### ABOUT THIS EXERCISE
Repeat only the lines below that run from the line with "Configure MySQL database" to the line with "Parece ser debido", ends included; skip every picture.

----------

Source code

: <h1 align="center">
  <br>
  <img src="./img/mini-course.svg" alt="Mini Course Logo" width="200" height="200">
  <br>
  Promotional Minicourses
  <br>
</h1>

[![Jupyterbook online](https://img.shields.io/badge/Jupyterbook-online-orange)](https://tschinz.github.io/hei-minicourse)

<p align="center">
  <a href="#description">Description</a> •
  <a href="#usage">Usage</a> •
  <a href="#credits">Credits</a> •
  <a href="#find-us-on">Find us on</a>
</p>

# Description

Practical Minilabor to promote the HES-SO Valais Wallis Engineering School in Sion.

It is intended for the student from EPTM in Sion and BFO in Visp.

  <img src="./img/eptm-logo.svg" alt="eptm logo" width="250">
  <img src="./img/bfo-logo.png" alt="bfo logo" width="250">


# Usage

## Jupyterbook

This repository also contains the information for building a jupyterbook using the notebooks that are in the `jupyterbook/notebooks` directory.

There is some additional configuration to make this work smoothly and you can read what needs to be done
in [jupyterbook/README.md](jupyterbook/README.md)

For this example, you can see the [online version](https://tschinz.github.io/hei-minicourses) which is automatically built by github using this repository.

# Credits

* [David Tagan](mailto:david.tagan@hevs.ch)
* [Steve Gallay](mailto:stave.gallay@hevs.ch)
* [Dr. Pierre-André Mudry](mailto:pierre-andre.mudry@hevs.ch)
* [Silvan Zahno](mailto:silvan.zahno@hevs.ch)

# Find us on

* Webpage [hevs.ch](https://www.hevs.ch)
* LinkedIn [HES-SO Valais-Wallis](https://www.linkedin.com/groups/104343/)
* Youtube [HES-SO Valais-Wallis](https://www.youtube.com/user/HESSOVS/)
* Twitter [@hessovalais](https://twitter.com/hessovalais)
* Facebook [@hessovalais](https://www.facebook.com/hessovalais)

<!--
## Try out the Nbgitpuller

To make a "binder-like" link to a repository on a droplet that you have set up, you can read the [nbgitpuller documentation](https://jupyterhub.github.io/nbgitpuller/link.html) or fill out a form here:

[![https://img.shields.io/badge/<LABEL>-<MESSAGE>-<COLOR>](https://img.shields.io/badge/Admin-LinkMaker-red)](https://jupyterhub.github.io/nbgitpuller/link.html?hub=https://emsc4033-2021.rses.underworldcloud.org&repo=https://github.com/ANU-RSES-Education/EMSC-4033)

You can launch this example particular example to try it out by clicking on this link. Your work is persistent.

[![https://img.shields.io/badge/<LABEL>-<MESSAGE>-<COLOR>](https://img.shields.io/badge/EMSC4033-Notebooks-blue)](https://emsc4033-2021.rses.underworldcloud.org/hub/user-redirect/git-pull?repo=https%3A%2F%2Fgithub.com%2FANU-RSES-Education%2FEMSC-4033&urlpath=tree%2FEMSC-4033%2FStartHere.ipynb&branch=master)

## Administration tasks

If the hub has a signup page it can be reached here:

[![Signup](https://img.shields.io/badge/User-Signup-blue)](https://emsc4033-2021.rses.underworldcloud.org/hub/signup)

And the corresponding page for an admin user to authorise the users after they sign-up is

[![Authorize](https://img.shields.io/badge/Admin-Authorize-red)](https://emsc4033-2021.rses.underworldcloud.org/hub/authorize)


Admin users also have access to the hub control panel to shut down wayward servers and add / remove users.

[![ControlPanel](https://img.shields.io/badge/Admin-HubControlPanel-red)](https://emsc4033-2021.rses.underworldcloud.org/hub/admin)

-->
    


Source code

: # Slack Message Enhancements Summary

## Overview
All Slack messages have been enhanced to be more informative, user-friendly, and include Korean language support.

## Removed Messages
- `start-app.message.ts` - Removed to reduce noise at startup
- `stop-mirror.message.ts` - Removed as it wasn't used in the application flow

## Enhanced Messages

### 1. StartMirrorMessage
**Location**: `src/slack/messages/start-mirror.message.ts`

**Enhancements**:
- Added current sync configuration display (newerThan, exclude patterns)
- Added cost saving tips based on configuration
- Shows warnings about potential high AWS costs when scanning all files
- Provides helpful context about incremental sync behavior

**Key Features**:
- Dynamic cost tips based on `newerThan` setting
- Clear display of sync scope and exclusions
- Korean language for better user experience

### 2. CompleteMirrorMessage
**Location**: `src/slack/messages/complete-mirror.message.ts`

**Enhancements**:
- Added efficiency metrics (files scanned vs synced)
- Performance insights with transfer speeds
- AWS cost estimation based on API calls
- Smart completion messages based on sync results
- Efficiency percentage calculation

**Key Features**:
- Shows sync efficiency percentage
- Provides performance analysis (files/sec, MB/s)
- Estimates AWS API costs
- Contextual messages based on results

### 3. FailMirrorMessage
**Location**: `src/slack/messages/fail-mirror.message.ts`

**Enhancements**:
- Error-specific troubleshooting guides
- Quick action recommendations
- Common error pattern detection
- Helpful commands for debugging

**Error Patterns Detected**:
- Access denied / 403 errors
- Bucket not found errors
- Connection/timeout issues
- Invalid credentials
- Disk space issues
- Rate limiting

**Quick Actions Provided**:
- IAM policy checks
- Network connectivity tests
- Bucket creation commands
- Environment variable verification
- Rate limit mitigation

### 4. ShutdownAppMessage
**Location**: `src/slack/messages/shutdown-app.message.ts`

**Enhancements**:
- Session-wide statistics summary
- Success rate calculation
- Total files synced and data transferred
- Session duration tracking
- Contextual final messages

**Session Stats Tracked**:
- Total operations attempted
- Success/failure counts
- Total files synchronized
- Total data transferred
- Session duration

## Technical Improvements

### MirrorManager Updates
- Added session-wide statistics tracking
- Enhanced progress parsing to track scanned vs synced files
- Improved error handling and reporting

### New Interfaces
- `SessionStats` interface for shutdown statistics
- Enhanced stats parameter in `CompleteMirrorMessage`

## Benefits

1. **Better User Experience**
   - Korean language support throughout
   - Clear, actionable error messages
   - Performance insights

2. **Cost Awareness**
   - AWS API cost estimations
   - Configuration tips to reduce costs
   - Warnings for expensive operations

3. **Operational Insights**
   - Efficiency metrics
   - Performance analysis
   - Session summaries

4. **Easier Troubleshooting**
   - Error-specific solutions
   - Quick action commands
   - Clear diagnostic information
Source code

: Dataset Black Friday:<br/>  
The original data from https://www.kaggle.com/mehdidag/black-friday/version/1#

----------

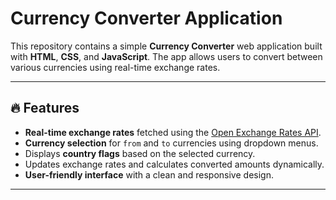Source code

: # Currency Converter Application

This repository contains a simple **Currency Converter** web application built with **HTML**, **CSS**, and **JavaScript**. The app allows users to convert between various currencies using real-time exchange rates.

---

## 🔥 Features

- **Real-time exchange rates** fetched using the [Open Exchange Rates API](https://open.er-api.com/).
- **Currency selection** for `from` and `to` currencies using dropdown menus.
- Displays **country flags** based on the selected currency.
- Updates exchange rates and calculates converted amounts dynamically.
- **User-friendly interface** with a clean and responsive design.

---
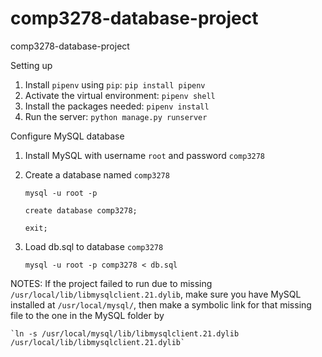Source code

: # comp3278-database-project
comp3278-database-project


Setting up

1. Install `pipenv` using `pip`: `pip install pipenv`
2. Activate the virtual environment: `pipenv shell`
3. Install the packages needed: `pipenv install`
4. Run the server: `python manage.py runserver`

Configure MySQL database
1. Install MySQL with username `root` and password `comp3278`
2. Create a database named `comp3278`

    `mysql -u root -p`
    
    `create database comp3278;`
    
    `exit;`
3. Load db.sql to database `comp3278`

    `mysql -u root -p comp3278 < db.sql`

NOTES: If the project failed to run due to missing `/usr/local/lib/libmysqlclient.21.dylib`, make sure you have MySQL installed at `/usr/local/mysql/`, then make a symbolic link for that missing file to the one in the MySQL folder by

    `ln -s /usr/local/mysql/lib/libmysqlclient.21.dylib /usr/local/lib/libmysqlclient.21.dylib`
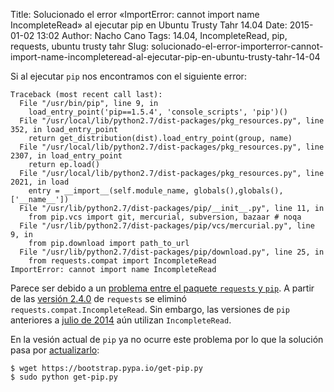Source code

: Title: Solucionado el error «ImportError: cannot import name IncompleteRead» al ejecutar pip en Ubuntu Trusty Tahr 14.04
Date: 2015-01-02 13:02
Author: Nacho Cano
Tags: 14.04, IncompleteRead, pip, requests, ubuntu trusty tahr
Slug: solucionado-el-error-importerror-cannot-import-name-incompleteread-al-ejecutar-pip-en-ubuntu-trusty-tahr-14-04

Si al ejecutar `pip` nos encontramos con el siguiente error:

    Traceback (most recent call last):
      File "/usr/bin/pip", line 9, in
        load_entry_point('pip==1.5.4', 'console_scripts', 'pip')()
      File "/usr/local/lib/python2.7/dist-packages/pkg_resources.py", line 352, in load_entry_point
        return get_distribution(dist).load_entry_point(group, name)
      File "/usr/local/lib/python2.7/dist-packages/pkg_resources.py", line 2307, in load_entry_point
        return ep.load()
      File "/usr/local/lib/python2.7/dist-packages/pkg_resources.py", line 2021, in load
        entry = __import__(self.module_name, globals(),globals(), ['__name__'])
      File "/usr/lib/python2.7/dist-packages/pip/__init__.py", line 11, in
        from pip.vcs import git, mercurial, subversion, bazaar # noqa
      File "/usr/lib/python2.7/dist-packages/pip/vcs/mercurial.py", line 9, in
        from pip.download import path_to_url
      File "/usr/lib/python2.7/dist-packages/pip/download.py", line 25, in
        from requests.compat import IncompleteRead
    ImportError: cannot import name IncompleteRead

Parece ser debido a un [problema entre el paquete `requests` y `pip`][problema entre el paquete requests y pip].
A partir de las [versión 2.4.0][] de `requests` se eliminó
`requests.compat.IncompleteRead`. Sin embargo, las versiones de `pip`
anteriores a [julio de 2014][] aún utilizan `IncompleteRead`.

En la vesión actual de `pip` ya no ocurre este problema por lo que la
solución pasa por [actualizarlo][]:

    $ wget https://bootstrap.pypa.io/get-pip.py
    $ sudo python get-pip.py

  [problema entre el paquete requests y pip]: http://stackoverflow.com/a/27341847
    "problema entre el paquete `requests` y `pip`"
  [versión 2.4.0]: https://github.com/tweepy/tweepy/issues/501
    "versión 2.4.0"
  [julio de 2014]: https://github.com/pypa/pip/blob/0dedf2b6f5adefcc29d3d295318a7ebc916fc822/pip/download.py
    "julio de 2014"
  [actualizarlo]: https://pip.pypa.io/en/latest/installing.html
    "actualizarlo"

----------

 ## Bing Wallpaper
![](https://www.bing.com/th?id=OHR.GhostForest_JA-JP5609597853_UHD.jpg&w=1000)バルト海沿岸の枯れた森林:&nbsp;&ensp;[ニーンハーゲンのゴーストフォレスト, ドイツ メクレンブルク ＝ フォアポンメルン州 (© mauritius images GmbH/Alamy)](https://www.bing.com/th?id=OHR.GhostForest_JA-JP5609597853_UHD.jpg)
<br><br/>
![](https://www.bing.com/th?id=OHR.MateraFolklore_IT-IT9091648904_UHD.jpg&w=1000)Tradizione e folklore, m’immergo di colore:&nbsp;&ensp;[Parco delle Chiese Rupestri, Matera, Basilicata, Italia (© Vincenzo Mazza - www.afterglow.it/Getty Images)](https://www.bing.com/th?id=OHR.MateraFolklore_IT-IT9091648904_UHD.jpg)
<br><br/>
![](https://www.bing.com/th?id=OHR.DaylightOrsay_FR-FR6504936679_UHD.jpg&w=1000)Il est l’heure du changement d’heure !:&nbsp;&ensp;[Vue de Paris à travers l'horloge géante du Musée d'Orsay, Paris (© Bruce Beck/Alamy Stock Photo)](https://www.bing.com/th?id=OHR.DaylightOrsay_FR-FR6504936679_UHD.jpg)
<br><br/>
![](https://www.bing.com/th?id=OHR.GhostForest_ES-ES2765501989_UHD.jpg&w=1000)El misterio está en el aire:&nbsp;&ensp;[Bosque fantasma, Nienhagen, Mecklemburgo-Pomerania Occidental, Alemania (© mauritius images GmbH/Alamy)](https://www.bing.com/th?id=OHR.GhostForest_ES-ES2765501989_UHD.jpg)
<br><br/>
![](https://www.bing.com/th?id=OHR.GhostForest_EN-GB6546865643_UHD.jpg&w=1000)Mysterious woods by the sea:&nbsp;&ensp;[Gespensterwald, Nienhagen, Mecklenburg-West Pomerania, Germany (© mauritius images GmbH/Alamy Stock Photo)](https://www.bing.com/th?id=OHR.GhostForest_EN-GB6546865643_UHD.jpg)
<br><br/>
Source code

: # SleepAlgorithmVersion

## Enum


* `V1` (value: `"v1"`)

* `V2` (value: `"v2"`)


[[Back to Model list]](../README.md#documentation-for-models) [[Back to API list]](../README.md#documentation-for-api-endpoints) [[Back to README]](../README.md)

----------

### SOLVED PROBLEM
Configure MySQL database
1. Install MySQL with username `root` and password `comp3278`
2. Create a database named `comp3278`

    `mysql -u root -p`
    
    `create database comp3278;`
    
    `exit;`
3. Load db.sql to database `comp3278`

    `mysql -u root -p comp3278 < db.sql`

NOTES: If the project failed to run due to missing `/usr/local/lib/libmysqlclient.21.dylib`, make sure you have MySQL installed at `/usr/local/mysql/`, then make a symbolic link for that missing file to the one in the MySQL folder by

    `ln -s /usr/local/mysql/lib/libmysqlclient.21.dylib /usr/local/lib/libmysqlclient.21.dylib`
Source code

: Title: Solucionado el error «ImportError: cannot import name IncompleteRead» al ejecutar pip en Ubuntu Trusty Tahr 14.04
Date: 2015-01-02 13:02
Author: Nacho Cano
Tags: 14.04, IncompleteRead, pip, requests, ubuntu trusty tahr
Slug: solucionado-el-error-importerror-cannot-import-name-incompleteread-al-ejecutar-pip-en-ubuntu-trusty-tahr-14-04

Si al ejecutar `pip` nos encontramos con el siguiente error:

    Traceback (most recent call last):
      File "/usr/bin/pip", line 9, in
        load_entry_point('pip==1.5.4', 'console_scripts', 'pip')()
      File "/usr/local/lib/python2.7/dist-packages/pkg_resources.py", line 352, in load_entry_point
        return get_distribution(dist).load_entry_point(group, name)
      File "/usr/local/lib/python2.7/dist-packages/pkg_resources.py", line 2307, in load_entry_point
        return ep.load()
      File "/usr/local/lib/python2.7/dist-packages/pkg_resources.py", line 2021, in load
        entry = __import__(self.module_name, globals(),globals(), ['__name__'])
      File "/usr/lib/python2.7/dist-packages/pip/__init__.py", line 11, in
        from pip.vcs import git, mercurial, subversion, bazaar # noqa
      File "/usr/lib/python2.7/dist-packages/pip/vcs/mercurial.py", line 9, in
        from pip.download import path_to_url
      File "/usr/lib/python2.7/dist-packages/pip/download.py", line 25, in
        from requests.compat import IncompleteRead
    ImportError: cannot import name IncompleteRead

Parece ser debido a un [problema entre el paquete `requests` y `pip`][problema entre el paquete requests y pip].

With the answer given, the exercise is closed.